ENGLEWOOD, Colo. — Lost in the Broncos' 43-16 loss to the Chiefs in Week 7 is that the matchup perhaps signified marked improvement for Denver in their attempt to snap a skid vs. Kansas City.
That's understandably hard to believe in the wake of a 27-point loss, which was the Broncos' 10th consecutive defeat to the Chiefs. Before the game got out of hand, though, there were signs that the Broncos were getting closer to competing with the defending Super Bowl champs.
After two consecutive three-and-outs to begin the game, the Broncos' offense took advantage of a short field to cut the lead to 7-6. In the second quarter, Drew Lock and the offense tallied another eight first downs. A pair of first-half turnovers — a fumble by Melvin Gordon III and pick six from Lock — decimated the Broncos' chances of winning the game, but Denver's offense possessed the ball for nearly 10 minutes more than the Chiefs in the second quarter.
The Broncos finished the game with an impressive 177 rushing yards.
"Yeah, I feel like we moved the ball extremely well in the first half," wide receiver Tim Patrick said Wednesday. "The first half — I watched the film yesterday — I think the [few] that we got stopped was because of turnovers. I think we still ran for well over 100 yards. We didn't have enough big plays, but when you get down like that, they can prepare for shots down the field — play soft zones and stuff like that. Moving the ball, I felt like we were extremely confident. I think the main objective for this game is not to turn over the ball."
The Denver defense also did its part. After scoring a touchdown on their opening drive, Patrick Mahomes and the Chiefs fumbled, kicked a field goal, went three-and-out and punted on their final four possessions in the first half. They scored plenty thanks to the pick-six and a 102-yard kick return touchdown, but the Chiefs were 0-of-3 on third down and Mahomes was sacked twice in the opening half.

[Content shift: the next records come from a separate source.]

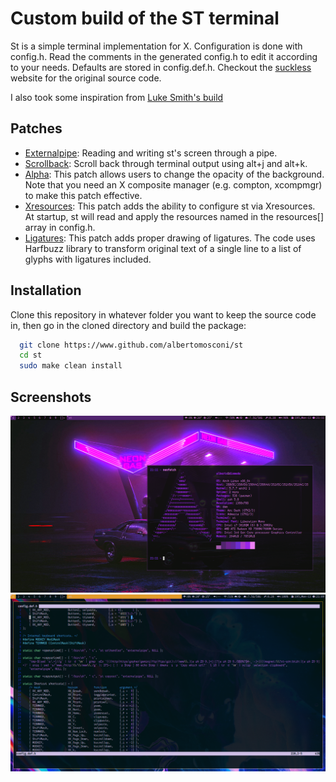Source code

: # Custom build of the ST terminal
St is a simple terminal implementation for X. Configuration is done with config.h. Read the comments in the generated config.h to edit it according to your needs. Defaults are stored in config.def.h. Checkout the [suckless](https://st.suckless.org "st suckless.org website") website for the original source code.  

I also took some inspiration from [Luke Smith's build](https://www.github.com/lukesmithxyz/st "luke smith's build")

## Patches
- [Externalpipe](https://st.suckless.org/patches/externalpipe "externalpipe"): Reading and writing st's screen through a pipe.
- [Scrollback](https://st.suckless.org/patches/scrollback "scrollback"): Scroll back through terminal output using alt+j and alt+k.
- [Alpha](https://st.suckless.org/patches/alpha "alpha"): This patch allows users to change the opacity of the background. Note that you need an X composite manager (e.g. compton, xcompmgr) to make this patch effective.
- [Xresources](https://st.suckless.org/patches/xresources "xresources"): This patch adds the ability to configure st via Xresources. At startup, st will read and apply the resources named in the resources[] array in config.h.
- [Ligatures](https://st.suckless.org/patches/ligatures "ligatures"): This patch adds proper drawing of ligatures. The code uses Harfbuzz library to transform original text of a single line to a list of glyphs with ligatures included.

## Installation
Clone this repository in whatever folder you want to keep the source code in, then go in the cloned directory and build the package:

```bash
  git clone https://www.github.com/albertomosconi/st
  cd st
  sudo make clean install
```

## Screenshots
![blue](https://raw.githubusercontent.com/albertomosconi/st/master/screens/purple.png "purple")
![nvim](https://raw.githubusercontent.com/albertomosconi/st/master/screens/neovim.png "neovim")
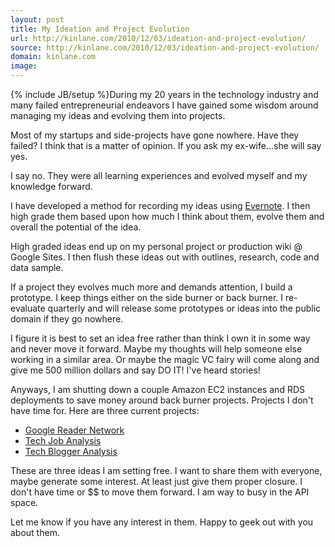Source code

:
 ```yaml
---
layout: post
title: My Ideation and Project Evolution
url: http://kinlane.com/2010/12/03/ideation-and-project-evolution/
source: http://kinlane.com/2010/12/03/ideation-and-project-evolution/
domain: kinlane.com
image: 
---
```

{% include JB/setup %}During my 20 years in the technology industry and many failed entrepreneurial endeavors I have gained some wisdom around managing my ideas and evolving them into projects.<p></p>
Most of my startups and side-projects have gone nowhere. Have they failed? I think that is a matter of opinion. If you ask my ex-wife...she will say yes.<p></p>
I say no. They were all learning experiences and evolved myself and my knowledge forward.<p></p>
I have developed a method for recording my ideas using <a href="http://www.evernote.com" target="_blank">Evernote</a>. I then high grade them based upon how much I think about them, evolve them and overall the potential of the idea.<p></p>
High graded ideas end up on my personal project or production wiki @ Google Sites. I then flush these ideas out with outlines, research, code and data sample.<p></p>
If a project they evolves much more and demands attention, I build a prototype. I keep things either on the side burner or back burner. I re-evaluate quarterly and will release some prototypes or ideas into the public domain if they go nowhere.<p></p>
I figure it is best to set an idea free rather than think I own it in some way and never move it forward. Maybe my thoughts will help someone else working in a similar area. Or maybe the magic VC fairy will come along and give me 500 million dollars and say DO IT! I've heard stories!<p></p>
Anyways, I am shutting down a couple Amazon EC2 instances and RDS deployments to save money around back burner projects. Projects I don't have time for. Here are three current projects:
<ul class="mainlist">
	<li><a href="http://www.kinlane.com/2010/12/evolve-my-google-reader-network/" target="_blank">Google Reader Network</a></li>
	<li><a href="http://www.kinlane.com/2010/12/technology-insight-through-job-posting/" target="_blank">Tech Job Analysis</a></li>
	<li><a href="http://www.kinlane.com/2010/12/tech-blogger-analysis/" target="_blank">Tech Blogger Analysis</a></li>
</ul>
These are three ideas I am setting free. I want to share them with everyone, maybe generate some interest. At least just give them proper closure. I don't have time or $$ to move them forward. I am way to busy in the API space.<p></p>
Let me know if you have any interest in them. Happy to geek out with you about them.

Mahomes finished the game with a modest 200 passing yards for one touchdown and a 107.2 passer rating. That's Mahomes' lowest yardage output in six career games against Denver, save for last year's Week 7 matchup that Mahomes exited at halftime.
Asked Wednesday whether the Broncos could build off that defensive performance, Head Coach Vic Fangio said it was hard to take too much away from what he called "an unusual game."
"They had a 100-plus yard kickoff return for a touchdown and they had a 50-something yard pick six for a touchdown," Fangio said. "They had some short fields. So, it was unusual circumstances [in terms of] their offense against our defense. As a result, their team beat our team. The way the game played out … it wasn't a normal game for them, nor a normal game for our defense."
If the Broncos can avoid turnovers — they turned it over four times in their October loss — perhaps they'll have a chance to snap a losing streak to Kansas City that dates back to 2015.
"We just turned the ball over," Lock said. "That was it, plain and simple. I threw the pick six. We turned the ball over earlier in that game, too. If we just keep the ball in our hands and take what they give us, I think we can have a better outing this time to make the difference in the scoreboard.
"Our biggest focus is taking care of the ball this week and, like I said, doing our job one play at a time."
'A GUT-WRENCHING FEELING'
Speaking to the media for the first time since missing Sunday's game, Lock called watching from afar a "gut-wrenching feeling."
The Broncos' quarterback took responsibility and apologized for his role in being placed on the Reserve/COVID-19 list this weekend.
"It was tough," Lock said of watching the team's loss. "It was really tough. It wasn't something that I enjoyed doing. I would much rather have been out there on the field helping my teammates out. It hurt my heart, hurt my soul, and it's time to move on and get to Kansas City and get out there and do what I love, and that's play football."
Practice squad quarterback Blake Bortles, meanwhile, participated in virtual meetings but was not scheduled to attend practice. Fangio said they would follow the same process on a "day by day" basis depending on test results.
"We're just going to limit his exposure here," Fangio said.
IMPROVING ON THIRD DOWN
As the Broncos aim to improve on their 36.1 percent third-down conversion rate that ranks 30th in the league, perhaps tight end Noah Fant can be an antidote.
The big-bodied tight end said he hopes to be a focal point, particularly on third-and-medium scenarios.
"I want to be a big primary guy on third [down]," Fant said. "I feel like — especially … that third-and-six range — those are prime tight end areas to run routes and get open and things like that. So, I guess just to keep pushing forward. That's the only thing I can say is try to keep getting better, try to get with our play calling and things like that and see how I fit in that and try to do some good things on the field. We definitely need some improvement there. We're ranked 30th in the league, so all we can do is kind of push forward in that aspect and get better."
Defensive Coordinator Ed Donatell has returned to UCHealth Training Center on a "part-time basis," Fangio said.
Donatell may join the team in Kansas City this weekend, but Fangio said he would likely coach from the box whenever he returns for a game.